E’ la nuova guerra permanente, baby! Siamo tutti "morti che camminano", sopra o sotto la città, sopra o sotto la sua linea di galleggiamento tracciata, senza pietà, dai soliti vecchi padroni, tra caro-vita e vita bella.

Tutti sulla stessa carrozza, impegnati e disimpegnati, coscienti e incoscienti, equosolidali ed egoisti, angosciati preoccupati stressati e annoiati frivoli gaudenti beoti strafatti - di coca iperlavoro o alcool, fa lo stesso. Rampanti e sfigati, modelle e cassintegrati, "tonificati" da saune & fitness center, fanatici del salutismo, schiavi del junk food, anime in pena in cerca del senso della vita dal guru, mago o psicanalista di turno, anime belle pronte a bussare a questo o a quel gruppo di volontariato (Milano ne è la capitale) pur di togliersi qualche senso di colpa - e riempire il tempo libero - e vecchi fricchettoni che sognano una vita diversa, in fuga verso latitudini più calde e "affanculo tutto e tutti!", o solo turisti in vacanza, in qualche villaggio riparato dallo tsunami...

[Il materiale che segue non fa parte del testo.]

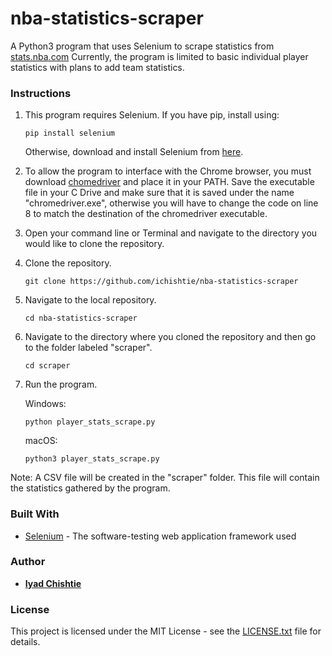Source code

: # nba-statistics-scraper

A Python3 program that uses Selenium to scrape statistics from [stats.nba.com](stats.nba.com) Currently, the program is limited to basic individual player statistics with plans to add team statistics.

### Instructions

1. This program requires Selenium. If you have pip, install using:
   ```
   pip install selenium
   ```
   Otherwise, download and install Selenium from [here](https://pypi.org/project/selenium/).
   
2. To allow the program to interface with the Chrome browser, you must download [chomedriver](https://sites.google.com/a/chromium.org/chromedriver/downloads) and place it in your PATH. Save the executable file in your C Drive and make sure that it is saved under the name "chromedriver.exe", otherwise you will have to change the code on line 8 to match the destination of the chromedriver executable.

3. Open your command line or Terminal and navigate to the directory you would like to clone the repository.

4. Clone the repository.
   ```
   git clone https://github.com/ichishtie/nba-statistics-scraper
   ```

5. Navigate to the local repository.
   ```
   cd nba-statistics-scraper
   ```

5. Navigate to the directory where you cloned the repository and then go to the folder labeled "scraper".
   ```
   cd scraper
   ```
6. Run the program.
   
   Windows:
   ```
   python player_stats_scrape.py
   ```
   macOS:
   ```
   python3 player_stats_scrape.py
   ```
   
Note: A CSV file will be created in the "scraper" folder. This file will contain the statistics gathered by the program.

### Built With

* [Selenium](https://www.seleniumhq.org/) - The software-testing web application framework used

### Author

* **[Iyad Chishtie](https://github.com/ichishtie)**

### License

This project is licensed under the MIT License - see the [LICENSE.txt](LICENSE.txt) file for details.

Tutti sulla stessa carrozza, nevrotici che somatizzano le cose più insignificanti e igieniste in guanti bianchi, paranoici, psicotici, maniaco-depressivi, ansiose, anoressiche, compulsivi/e (chi più, chi meno) con la mania dello shopping, ossessionati dal sesso e dalla carriera, depressi e sfigati...
Tutti sulla stessa carrozza, precari in attesa d’un corso che non arriva mai, interinali di megastore sempre aperti - altro bel botto, quello! - e stranieri braccati come animali, anche se col biglietto timbrato e il permesso di soggiorno in regola. Per loro, la stagione della caccia si è aperta coi cinque colpi sparati - per sbaglio - alla testa all’elettricista brasiliano dai poliziotti della metropolitana londinese: basta un giubbotto un po’ troppo pesante, uno zainetto sospetto. E soprattutto la pelle più scura. Occhio a non abbronzarvi troppo, milanesi in ferie!

Tutti, proprio tutti, sulla stessa stramaledettissima carrozza, risparmiatori che non arrivano a fine mese e habitué dell’happy hour, pensionati al minimo e nipotini coatti dello sballo by night e dello struscio più o meno firmato, orde che il fine settimana la grande periferia urbana coi suoi dormitori catodici riversa nelle vie del centro, dietro la stessa illusione consumistica, prima che si tramuti in rabbia.
Tutta carne da macello, pronta a farsi shakerare coi suoi abbonamenti vidimati, cartellini da timbrare, ticket restaurant, taillerini, gessati, bandane, cappellini, infradito carine, piercing da punkabbestia e tatuaggi alla moda, nike puzzolenti e mocassini impeccabili, canotte sudate, camicie stirate, cravatte sfatte, fazzoletti bagnati, ventiquattr’ore da manager e da travet, zainetti e tracolle, agendine cartacee ed elettoniche (e mentali), telefonini con/senza auricolari, i-pod e lettori Cd e libri e gabbie coi gattini... Una bella poltiglia, non c’è che dire.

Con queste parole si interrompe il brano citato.